James McAvoy - Interview

Interview with James McAvoy

Interview with James McAvoy

After a couple of years off, James McAvoy has the leading role in three big British films in 2013. First is the American-style London cop thriller Welcome to the Punch, opposite Mark Strong, then he teams up with Danny Boyle for the action movie Trance, and later this year he leads the starry cast of Filth, based on the notorious Irvine Welsh novel. Meanwhile, he's been getting rave reviews in the title role in Shakespeare's Macbeth on a London West End stage before he rejoins the X-men for the super-sequel Days of Future Past.

You've been getting great reviews for Macbeth.
We've done really well. But it's the most physical thing I've ever done - ever! Including any action movie. So to do it for two-and-a-half hours straight every single night, eight times a week, I'm literally falling to pieces at the moment! Proper aches and pains. I nearly broke someone's knee the other night, and they nearly broke my face.

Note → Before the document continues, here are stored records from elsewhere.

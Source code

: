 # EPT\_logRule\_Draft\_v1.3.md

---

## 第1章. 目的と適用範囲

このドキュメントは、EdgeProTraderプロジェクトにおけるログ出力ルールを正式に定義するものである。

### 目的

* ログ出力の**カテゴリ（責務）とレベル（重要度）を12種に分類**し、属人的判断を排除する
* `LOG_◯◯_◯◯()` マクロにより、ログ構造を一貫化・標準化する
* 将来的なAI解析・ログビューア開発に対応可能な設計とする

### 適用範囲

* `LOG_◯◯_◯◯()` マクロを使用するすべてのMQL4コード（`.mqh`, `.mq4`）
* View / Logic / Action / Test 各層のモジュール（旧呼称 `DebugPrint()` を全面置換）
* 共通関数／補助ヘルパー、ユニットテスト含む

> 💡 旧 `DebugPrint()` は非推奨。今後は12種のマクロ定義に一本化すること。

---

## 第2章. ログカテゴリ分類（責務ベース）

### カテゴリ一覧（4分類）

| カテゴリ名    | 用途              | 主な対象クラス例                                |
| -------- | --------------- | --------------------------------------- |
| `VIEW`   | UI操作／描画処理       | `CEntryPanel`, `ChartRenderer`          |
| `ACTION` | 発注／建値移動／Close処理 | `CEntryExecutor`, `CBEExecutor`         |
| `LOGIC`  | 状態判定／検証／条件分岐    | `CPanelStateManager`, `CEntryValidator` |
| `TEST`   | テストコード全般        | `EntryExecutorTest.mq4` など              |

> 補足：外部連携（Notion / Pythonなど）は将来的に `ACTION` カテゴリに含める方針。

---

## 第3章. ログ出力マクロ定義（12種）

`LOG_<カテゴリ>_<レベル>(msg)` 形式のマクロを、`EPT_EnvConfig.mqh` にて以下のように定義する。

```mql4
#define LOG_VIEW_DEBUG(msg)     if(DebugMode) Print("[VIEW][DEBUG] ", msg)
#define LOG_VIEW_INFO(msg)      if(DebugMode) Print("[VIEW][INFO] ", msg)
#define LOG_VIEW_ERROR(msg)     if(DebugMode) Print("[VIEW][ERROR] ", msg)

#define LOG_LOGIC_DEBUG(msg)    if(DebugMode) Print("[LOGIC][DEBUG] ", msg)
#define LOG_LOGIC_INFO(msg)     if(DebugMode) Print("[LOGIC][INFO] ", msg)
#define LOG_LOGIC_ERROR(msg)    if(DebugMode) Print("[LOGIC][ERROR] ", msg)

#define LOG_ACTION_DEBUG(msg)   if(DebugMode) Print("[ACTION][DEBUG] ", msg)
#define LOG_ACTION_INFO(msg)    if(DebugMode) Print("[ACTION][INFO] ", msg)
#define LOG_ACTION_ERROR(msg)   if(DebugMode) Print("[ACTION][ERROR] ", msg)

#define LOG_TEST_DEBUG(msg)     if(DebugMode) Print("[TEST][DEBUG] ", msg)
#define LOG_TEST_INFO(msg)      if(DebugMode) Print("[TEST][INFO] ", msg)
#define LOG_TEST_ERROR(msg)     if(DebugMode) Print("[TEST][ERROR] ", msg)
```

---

So playing a gun-toting London cop in Welcome to the Punch was a breeze?
Yes, this was a total laugh, largely thanks to [director] Eran Creevy, who's a lovely guy to work for. So passionate, so enthusiastic. He's like Danny Boyle in that respect, because the enthusiasm and the energy flies off him and kind of spears us all.

So what drew you to the project?
The fact that it seemed very determined not to be your usual geezer, gangster, "street", apples-and-pears London crime thriller. I've seen lots of them be great as well, but its willingness to not rely on Britty grittish - erm, gritty British realism - is something that seemed refreshing. And although it is definitely taking strong points from the Hong Kong action genre movies and from Michael Mann, which Eran is totally open about, it felt quite fresh in terms of what Britain produces.

You've been able to stay home in Britain a lot lately.
I've just been very lucky that, over the last couple of years, the three films I've done in Britain happened to have offered me very diverse roles. I like to work here, and if I'm forced to go abroad because the work isn't interesting enough - or if there just isn't the work - then I will go abroad. And I'm happy to do that too. But I think we all want to work in our back yard.

Especially if you have a family.
Yes, it's always difficult to go away as a family person. But you sort of weigh it up. An X-men is definitely a time to go, because that's a big one that potentially guarantees work for me for the next few years. The fact that I did one X-men meant that I could do a couple of movies and then take a break, because I knew I would have X-men coming again in 2013. So those ones you can go abroad for. But if I'm going to do small films, it seems I should be doing them in my own back yard rather than going here, there and everywhere to make independent films in somebody else's country. You know what I mean?

Is it getting more difficult to maintain your privacy?
No, not really. Paps don't really bother me. I get stopped but people are nice. I don't mind that - I've never minded that. It's just the separation of family life, relationship and child. I think my wife [actress Anne-Marie Duff] and I use the media as much as we have to, but I don't think we abuse it. I've nothing against people who use it much more to forward their careers, but some people use it desperately. You can be on Twitter and use the media respectfully, but I just choose not to. I don't know, I'm only 33 but I feel like I'm 133! So no. Facebook, Twitter? Nothing. HD telly? Not even got one of them!

Do you enjoy getting back to the stage in between films?
Yeah, I think I do. I think when you're in a really good play, there's nothing better. But put me in a bad production of a bad play, and please God get me to the nearest X-men movie!